The Texas-based tech giant on Tuesday unveiled a $24.4 billion buyout deal giving founder Michael Dell a chance to reshape the former number one PC maker away from the spotlight of Wall Street.
Roger Kay, analyst at Endpoint Technologies, said Dell’s plan underscores the deep problems of an industry roiled by a rapid shift to mobile devices like tablets and smartphones, and away from traditional PCs.
“It’s an illustration of how tough the PC business is, that Dell had to take this extreme step,” Kay said.
Kay said that without the pressure of meeting quarterly financial targets, Dell can focus on more profitable PC segments as it tries to reinvent itself as a services and software company.
“Michael has been trying to turn Dell into a supplier of enterprise solutions for a long time,” said Kay. “He has pleaded with Wall Street to give him time.”
Kay told AFP that going private would make a transition easier by avoiding the spotlight of “ugly results” which could come from scaling back the PC business.
“The commodity PC business has been suffering,” Kay said.
“Dell may probably keep the higher margin consumer lines but maybe look at rest of the portfolio.”
Shaw Wu, analyst with Sterne Agee, said Dell has a difficult task ahead.
“Despite the company’s strong efforts to transform itself... we estimate that about 70 per cent of its business is tied to PCs,” Wu said in a note to clients.
“On the positive, we believe going private takes the company out of the quarter-to-quarter grind of being a publicly traded company. But on the negative, not having publicly traded stock could make it more difficult to make larger, transformative acquisitions.”
Nimble in strategy
Wu said that as a private firm, Dell’s cash would be needed to pay equity investors and service debt, noting: “We are not sure going private improves the company’s fundamental position.”
Darren Hayes, a Pace University computer science professor and former investment banker, said that by going private, “you’re not subject to a lot of regulation, you don’t have to answer to your shareholders, so maybe you can be more nimble in strategy.”
He noted that “Dell has struggled because of Apple and Lenovo, so this might be a way to trim costs and regain some ground.”
The computer maker, which Dell started in his college dormitory room, once had a market capitalisation of $100 billion as the world’s biggest PC producer.
Dell is now the number three global PC maker, behind Hewlett-Packard and Lenovo, according to the latest report from market tracker IDC, showing Dell’s market share of 10.6 per cent in the fourth quarter.

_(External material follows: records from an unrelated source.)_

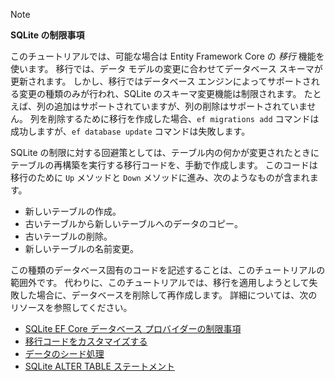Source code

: > [!NOTE]
> 
> **SQLite の制限事項**
>
> このチュートリアルでは、可能な場合は Entity Framework Core の *移行* 機能を使います。 移行では、データ モデルの変更に合わせてデータベース スキーマが更新されます。 しかし、移行ではデータベース エンジンによってサポートされる変更の種類のみが行われ、SQLite のスキーマ変更機能は制限されます。 たとえば、列の追加はサポートされていますが、列の削除はサポートされていません。 列を削除するために移行を作成した場合、`ef migrations add` コマンドは成功しますが、`ef database update` コマンドは失敗します。 
>
> SQLite の制限に対する回避策としては、テーブル内の何かが変更されたときにテーブルの再構築を実行する移行コードを、手動で作成します。 このコードは移行のために `Up` メソッドと `Down` メソッドに進み、次のようなものが含まれます。
>
> * 新しいテーブルの作成。
> * 古いテーブルから新しいテーブルへのデータのコピー。
> * 古いテーブルの削除。
> * 新しいテーブルの名前変更。
>
> この種類のデータベース固有のコードを記述することは、このチュートリアルの範囲外です。 代わりに、このチュートリアルでは、移行を適用しようとして失敗した場合に、データベースを削除して再作成します。 詳細については、次のリソースを参照してください。
>
> * [SQLite EF Core データベース プロバイダーの制限事項](/ef/core/providers/sqlite/limitations)
> * [移行コードをカスタマイズする](/ef/core/managing-schemas/migrations/#customize-migration-code)
> * [データのシード処理](/ef/core/modeling/data-seeding)
> * [SQLite ALTER TABLE ステートメント](https://sqlite.org/lang_altertable.html)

HP said in a statement that Dell “has a very tough road ahead” and “an extended period of uncertainty and transition that will not be good for its customers,” adding that HP “plans to take full advantage of that opportunity.”
Chinese maker Lenovo said it would not comment on a competitor but maintained that “we remain as always confident in our strategy, our ability to deliver compelling and innovative products and our overall position and performance.”
Rob Enderle, a tech analyst and consultant, said however that the deal suggests “tighter coupling of Dell and Microsoft,” which is providing a $2 billion loan toward the buyout.
“Surface was created because Microsoft didn’t think the (PC makers) were listening. Dell will now be listening and Microsoft is likely to listen to Dell better as well,” Enderle said.
“But the goal is to put Dell back in start-up mode... Both will target Apple and Google as a team which is where their combined power is likely to be made visible.”